Kurt Weill came to the United States in 1935 and died in 1950, at the age of fifty. During his American years, he wrote eight complete musicals. All have much to recommend them, although only two were financially and artistically successful. Lady in the Dark, in 1941, was a star vehicle for Gertrude Lawrence spearheaded by Moss Hart, with lyrics (and delectable ones) from Ira Gershwin. This was followed by Venus, initially devised as a vehicle for Marlene Dietrich. With Gershwin back in California, the lyric-writing chore went to light versifier Ogden Nash. Cheryl Crawford, who was involved with half of Weill's American shows, produced; Elia Kazan, another Crawford regular, directed. Most critical, perhaps, was the presence of choreographer Agnes de Mille (between Oklahoma! and Carousel). One Touch of Venus opened on Oct. 7, 1943 at the Imperial Theatre and ran for a financially successful 567 performances.

Following which, the musical, like Lady in the Dark, more or less disappeared from view. Both shows were adapted for Hollywood in the mid-1940s, with the Weill scores decimated in the process; both underwent television adaptations in the mid-1950s. Both turned up within the first three seasons of Encores!, although Lady in the Dark (starring Christine Ebersole) was lukewarm. One Touch of Venus with Errico, though, was full-blown musical comedy joy–although it was obscured five weeks later by the power of the next Encores! offering, Kander & Ebb's Chicago.

And now we have the Encores! cast recording, which is the first complete recording of the score. Decca–which pioneered the original cast recording field earlier in 1943 with Oklahoma!–issued a mini-album with ten tracks featuring Martin, a studio cast, and what seems to be the Broadway pit orchestra. This gives us Martin's five numbers, a reprise, three non-Martin numbers plus abbreviated recordings of the two big de Mille ballets.
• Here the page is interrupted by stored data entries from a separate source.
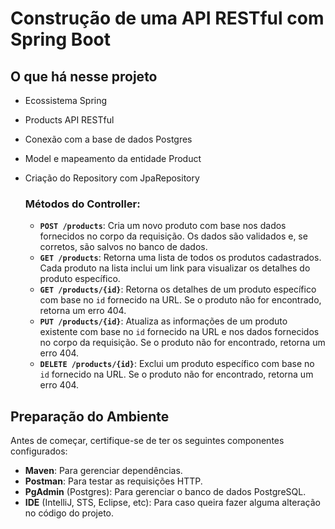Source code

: # Construção de uma API RESTful com Spring Boot

## O que há nesse projeto

- Ecossistema Spring
- Products API RESTful
- Conexão com a base de dados Postgres
- Model e mapeamento da entidade Product
- Criação do Repository com JpaRepository

  ### Métodos do Controller:

  - **`POST /products`**: Cria um novo produto com base nos dados fornecidos no corpo da requisição. Os dados são validados e, se corretos, são salvos no banco de dados.
  - **`GET /products`**: Retorna uma lista de todos os produtos cadastrados. Cada produto na lista inclui um link para visualizar os detalhes do produto específico.
  - **`GET /products/{id}`**: Retorna os detalhes de um produto específico com base no `id` fornecido na URL. Se o produto não for encontrado, retorna um erro 404.
  - **`PUT /products/{id}`**: Atualiza as informações de um produto existente com base no `id` fornecido na URL e nos dados fornecidos no corpo da requisição. Se o produto não for encontrado, retorna um erro 404.
  - **`DELETE /products/{id}`**: Exclui um produto específico com base no `id` fornecido na URL. Se o produto não for encontrado, retorna um erro 404.

## Preparação do Ambiente

Antes de começar, certifique-se de ter os seguintes componentes configurados:

- **Maven**: Para gerenciar dependências.
- **Postman**: Para testar as requisições HTTP.
- **PgAdmin** (Postgres): Para gerenciar o banco de dados PostgreSQL.
- **IDE** (IntelliJ, STS, Eclipse, etc): Para caso queira fazer alguma alteração no código do projeto.
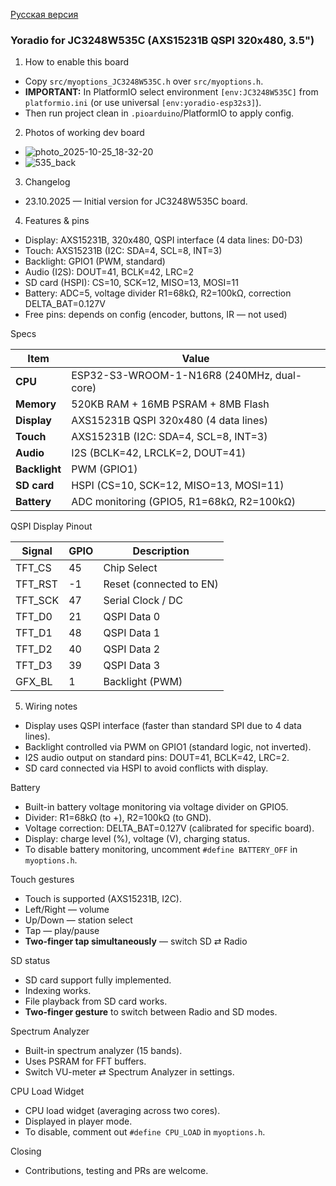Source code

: [Русская версия](README_JC3248W535C.md)

### Yoradio for JC3248W535C (AXS15231B QSPI 320x480, 3.5")

1) How to enable this board

- Copy `src/myoptions_JC3248W535C.h` over `src/myoptions.h`.
- **IMPORTANT:** In PlatformIO select environment `[env:JC3248W535C]` from `platformio.ini` (or use universal `[env:yoradio-esp32s3]`).
- Then run project clean in `.pioarduino`/PlatformIO to apply config.

2) Photos of working dev board

<!-- Placeholder for photos - add your photos here -->
- ![photo_2025-10-25_18-32-20](https://github.com/user-attachments/assets/8dd98024-9b3c-490f-a7c8-43c08ae6ef10)
- ![535_back](https://github.com/user-attachments/assets/63f8773d-4c97-45d0-a80b-8a596d22d3a4)

3) Changelog

- 23.10.2025 — Initial version for JC3248W535C board.

4) Features & pins

- Display: AXS15231B, 320x480, QSPI interface (4 data lines: D0-D3)
- Touch: AXS15231B (I2C: SDA=4, SCL=8, INT=3)
- Backlight: GPIO1 (PWM, standard)
- Audio (I2S): DOUT=41, BCLK=42, LRC=2
- SD card (HSPI): CS=10, SCK=12, MISO=13, MOSI=11
- Battery: ADC=5, voltage divider R1=68kΩ, R2=100kΩ, correction DELTA_BAT=0.127V
- Free pins: depends on config (encoder, buttons, IR — not used)

Specs

| Item | Value |
|------|-------|
| **CPU** | ESP32-S3-WROOM-1-N16R8 (240MHz, dual-core) |
| **Memory** | 520KB RAM + 16MB PSRAM + 8MB Flash |
| **Display** | AXS15231B QSPI 320x480 (4 data lines) |
| **Touch** | AXS15231B (I2C: SDA=4, SCL=8, INT=3) |
| **Audio** | I2S (BCLK=42, LRCLK=2, DOUT=41) |
| **Backlight** | PWM (GPIO1) |
| **SD card** | HSPI (CS=10, SCK=12, MISO=13, MOSI=11) |
| **Battery** | ADC monitoring (GPIO5, R1=68kΩ, R2=100kΩ) |

QSPI Display Pinout

| Signal | GPIO | Description |
|--------|------|-------------|
| TFT_CS | 45 | Chip Select |
| TFT_RST | -1 | Reset (connected to EN) |
| TFT_SCK | 47 | Serial Clock / DC |
| TFT_D0 | 21 | QSPI Data 0 |
| TFT_D1 | 48 | QSPI Data 1 |
| TFT_D2 | 40 | QSPI Data 2 |
| TFT_D3 | 39 | QSPI Data 3 |
| GFX_BL | 1 | Backlight (PWM) |

5) Wiring notes

- Display uses QSPI interface (faster than standard SPI due to 4 data lines).
- Backlight controlled via PWM on GPIO1 (standard logic, not inverted).
- I2S audio output on standard pins: DOUT=41, BCLK=42, LRC=2.
- SD card connected via HSPI to avoid conflicts with display.

<!-- Placeholder for wiring photos - add photos here if needed -->
<!-- 
- ![wiring1](URL_TO_WIRING_PHOTO_1)
- ![wiring2](URL_TO_WIRING_PHOTO_2)
-->

Battery

- Built-in battery voltage monitoring via voltage divider on GPIO5.
- Divider: R1=68kΩ (to +), R2=100kΩ (to GND).
- Voltage correction: DELTA_BAT=0.127V (calibrated for specific board).
- Display: charge level (%), voltage (V), charging status.
- To disable battery monitoring, uncomment `#define BATTERY_OFF` in `myoptions.h`.

Touch gestures

- Touch is supported (AXS15231B, I2C).
- Left/Right — volume
- Up/Down — station select
- Tap — play/pause
- **Two-finger tap simultaneously** — switch SD ⇄ Radio

SD status

- SD card support fully implemented.
- Indexing works.
- File playback from SD card works.
- **Two-finger gesture** to switch between Radio and SD modes.

Spectrum Analyzer

- Built-in spectrum analyzer (15 bands).
- Uses PSRAM for FFT buffers.
- Switch VU-meter ⇄ Spectrum Analyzer in settings.

CPU Load Widget

- CPU load widget (averaging across two cores).
- Displayed in player mode.
- To disable, comment out `#define CPU_LOAD` in `myoptions.h`.

Closing

- Contributions, testing and PRs are welcome.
An invaluable recording, yes; but given the restriction to five two-sided platters–and the absence of any original cast members other than Martin and Kenny Baker (as the barber Rodney Hatch)–the 1943 recording omits six major songs, including two of the most delightful ones.



Jay's new studio recording not only fills out the score, it gives us the opportunity to hear Weill's distinctive orchestrations (which are only moderately audible on the primitive recording). The best of Venus is very good indeed, headed by one of Weill's not-very-many standards, one that ranks among the finest Broadway love songs ever: the haunting "Speak Low" ("When You Speak Love"). Martin–and Errico–also triumphed with "That's Him," a simple, "quiet" number which altogether stops the busy show in its tracks. ("You know the way you feel about the 'Rhapsody in Blue?' That's him" goes Nash's lyric.) The other big ballads are "Foolish Heart," a waltz for Venus, and "West Wind," which is sung by the third member of the romantic triangle at the story's heart.

The song which typifies the show for me–along with "Speak Low," that is–is the star's opening number, "I'm a Stranger Here Myself." I cannot listen to it without being drawn into the Weill-world of the show, and I can't listen to it without wanting to hear the rest of the score. My other favorite is the title song, which was not included on the 1943 cast album--presumably because it was not sung by Martin but by the featured comedienne, Paula Laurence. (Laurence remained a minor Broadway celebrity for 60 years, thanks almost solely to her performance in Venus.) The song is pert, saucy, and smart. Laurence also got a second droll number called "Very Very Very": "One way to be very wealthy," she deadpans, "is to be very very very rich." We don't have Laurence on the new CD, but Victoria Clark sings these two songs and is pure gold.